California Mail-In Ballot Dumps Cut GOP Vote Totals Sharply

California’s slow, mail-heavy counting is reshaping reported vote totals and cutting into Republican numbers as high-profile races remain fluid while ballots keep trickling in.

California’s vote count still looks like a slow-motion train wreck and it’s not just an inconvenience — it’s political pain. The system lets mail ballots arrive and be counted late, and that staggered timing consistently shifts tallies as the days pass. Even people who usually defend the status quo are noticing how messy and tilted the process can appear.

Dmitri gave an overview of where things stand right now.

In the governor’s race, former television host and policy commentator Steve Hilton spent much of the campaign leading in public polling, while in Los Angeles, Spencer Pratt has emerged as a surprisingly viable contender after running a high-profile mayoral campaign that has attracted widespread media attention. As results continue to come in, both races are being closely watched for signs of whether California is about to have a major shift to the right in California.

As votes continue to be counted on Wednesday morning, here is where the candidates stand in their respective races.

As of Wednesday morning, with roughly 60 percent of the vote counted in California’s gubernatorial primary, Republican Steve Hilton has maintained a lead over the Democratic field. Hilton has received about 28 percent of the vote, while former Health and Human Services Secretary Xavier Becerra trails at roughly 25 percent. Progressive billionaire Tom Steyer is currently in third place with around 20 percent.

Katie Porter has been defeated; she won’t be able to come back from her current position in the vote totals, no matter what. That’s straightforward: the early returns and the math have closed that door for her. Yet the headline that’ll stick for many conservatives is how much the later-counted ballots drained GOP totals across contests.

Republicans have watched the same pattern repeat: robust election night numbers erode as mail-in ballots are added later and late returns skew heavily toward Democratic candidates. Those good old-fashioned mail-in ballot dumps have a real impact on reported totals, and in a state where one party dominates, the timing of counting can determine the narrative. If you care about fair outcomes, the optics and mechanics matter as much as the final tallies.

The concern isn’t hypothetical. When large batches of ballots are processed after polls close, they often come from urban areas and heavy-mail communities that trend Democratic, so early leads for Republicans shrink. That’s true in statewide races and in local contests like Los Angeles, where unconventional candidates can surge early but see margins narrow as the full count arrives. Voters deserve a process where the order of counting doesn’t feel like it changes the result.

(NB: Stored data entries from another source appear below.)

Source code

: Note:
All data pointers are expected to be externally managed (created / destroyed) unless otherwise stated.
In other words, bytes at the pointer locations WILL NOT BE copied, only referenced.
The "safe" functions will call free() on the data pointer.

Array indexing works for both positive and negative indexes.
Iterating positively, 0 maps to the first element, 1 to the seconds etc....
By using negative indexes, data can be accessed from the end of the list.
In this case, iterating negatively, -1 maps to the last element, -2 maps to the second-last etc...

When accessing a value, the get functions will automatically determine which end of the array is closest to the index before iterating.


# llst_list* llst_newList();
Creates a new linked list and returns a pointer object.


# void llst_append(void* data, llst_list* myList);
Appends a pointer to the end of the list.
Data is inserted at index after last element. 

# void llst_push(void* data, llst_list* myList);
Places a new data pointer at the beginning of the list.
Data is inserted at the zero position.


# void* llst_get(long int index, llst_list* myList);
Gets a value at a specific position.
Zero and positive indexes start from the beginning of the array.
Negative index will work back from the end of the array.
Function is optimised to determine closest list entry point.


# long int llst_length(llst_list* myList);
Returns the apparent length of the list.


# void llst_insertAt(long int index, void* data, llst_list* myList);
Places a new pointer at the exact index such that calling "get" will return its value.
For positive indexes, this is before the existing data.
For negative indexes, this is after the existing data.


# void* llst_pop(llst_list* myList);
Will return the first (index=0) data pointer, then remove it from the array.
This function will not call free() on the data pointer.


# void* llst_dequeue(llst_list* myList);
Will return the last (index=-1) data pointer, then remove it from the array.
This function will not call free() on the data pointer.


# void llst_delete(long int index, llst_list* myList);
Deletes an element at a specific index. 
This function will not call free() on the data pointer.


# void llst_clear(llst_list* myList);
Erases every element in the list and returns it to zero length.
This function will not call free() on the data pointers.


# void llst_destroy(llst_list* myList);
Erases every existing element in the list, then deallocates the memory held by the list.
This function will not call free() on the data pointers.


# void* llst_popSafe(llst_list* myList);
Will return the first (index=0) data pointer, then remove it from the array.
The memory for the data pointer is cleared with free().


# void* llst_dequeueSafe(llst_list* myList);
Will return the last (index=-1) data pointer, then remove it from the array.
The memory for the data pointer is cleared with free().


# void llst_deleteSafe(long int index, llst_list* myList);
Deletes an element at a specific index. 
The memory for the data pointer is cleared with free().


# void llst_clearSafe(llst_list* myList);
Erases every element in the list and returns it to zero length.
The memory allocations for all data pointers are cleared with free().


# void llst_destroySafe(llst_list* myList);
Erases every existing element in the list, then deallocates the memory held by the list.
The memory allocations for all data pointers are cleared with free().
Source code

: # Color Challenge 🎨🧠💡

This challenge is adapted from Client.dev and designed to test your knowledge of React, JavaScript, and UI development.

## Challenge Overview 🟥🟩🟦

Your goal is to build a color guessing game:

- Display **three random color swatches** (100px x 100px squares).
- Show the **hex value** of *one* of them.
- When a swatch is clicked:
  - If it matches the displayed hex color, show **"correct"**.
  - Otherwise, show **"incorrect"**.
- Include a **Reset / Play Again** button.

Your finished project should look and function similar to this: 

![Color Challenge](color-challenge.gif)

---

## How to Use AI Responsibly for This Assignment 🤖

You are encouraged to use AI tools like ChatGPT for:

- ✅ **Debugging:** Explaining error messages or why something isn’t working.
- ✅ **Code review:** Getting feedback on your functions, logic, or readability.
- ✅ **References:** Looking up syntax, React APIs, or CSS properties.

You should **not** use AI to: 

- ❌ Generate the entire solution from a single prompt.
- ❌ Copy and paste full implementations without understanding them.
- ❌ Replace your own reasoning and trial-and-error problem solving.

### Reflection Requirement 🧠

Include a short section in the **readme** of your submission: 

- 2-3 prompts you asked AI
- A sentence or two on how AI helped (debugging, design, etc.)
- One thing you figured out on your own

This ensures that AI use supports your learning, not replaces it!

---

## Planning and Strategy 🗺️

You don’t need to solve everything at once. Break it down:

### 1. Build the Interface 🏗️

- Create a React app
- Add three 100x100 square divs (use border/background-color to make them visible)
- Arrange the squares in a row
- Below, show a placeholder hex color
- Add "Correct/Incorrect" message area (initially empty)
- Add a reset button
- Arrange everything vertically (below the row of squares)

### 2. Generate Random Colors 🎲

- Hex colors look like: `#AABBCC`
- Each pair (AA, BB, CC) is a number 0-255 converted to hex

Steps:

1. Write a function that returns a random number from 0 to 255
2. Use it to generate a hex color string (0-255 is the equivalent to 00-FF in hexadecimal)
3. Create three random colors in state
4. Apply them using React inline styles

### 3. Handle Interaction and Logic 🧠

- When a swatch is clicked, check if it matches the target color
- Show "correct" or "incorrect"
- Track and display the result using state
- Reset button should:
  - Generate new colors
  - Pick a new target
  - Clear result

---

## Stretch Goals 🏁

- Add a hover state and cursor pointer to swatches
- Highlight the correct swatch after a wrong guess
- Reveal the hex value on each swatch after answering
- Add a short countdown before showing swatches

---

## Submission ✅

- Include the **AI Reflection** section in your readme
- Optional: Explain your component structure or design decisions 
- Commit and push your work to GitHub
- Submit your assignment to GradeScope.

https://x.com/Polymarket/status/2062270690032501171

There’s also a practical problem: prolonged counting fuels distrust. When results bounce around for days, people speculate about manipulation whether or not any wrongdoing occurred. For conservative voters who already suspect the system leans left, slow, staggered returns reinforce the idea that outcomes are engineered by procedure instead of decided by voters. Confidence in elections is fragile and this kind of timing makes it worse.

What happens in California can ripple elsewhere because media narratives form around the final numbers, not the early reality. When the press finally declares winners after weeks of counting, many will remember the last-reported totals and not the night-of-election snapshot that showed a different picture. Republicans see that as a structural disadvantage we shouldn’t ignore, and we should push for clearer rules about when and how ballots are counted so results reflect voters, not counting order.

We could be witnessing another political screw job, folks.

That suspicion is why attention is focused on specific tallies and the composition of late-arriving ballots. If you want to understand how a lead evaporates, watch where the later batches come from and who they favor. Courts and voters will debate the fairness of the system, but right now the practical effect is simple: GOP totals are getting cut as counts proceed.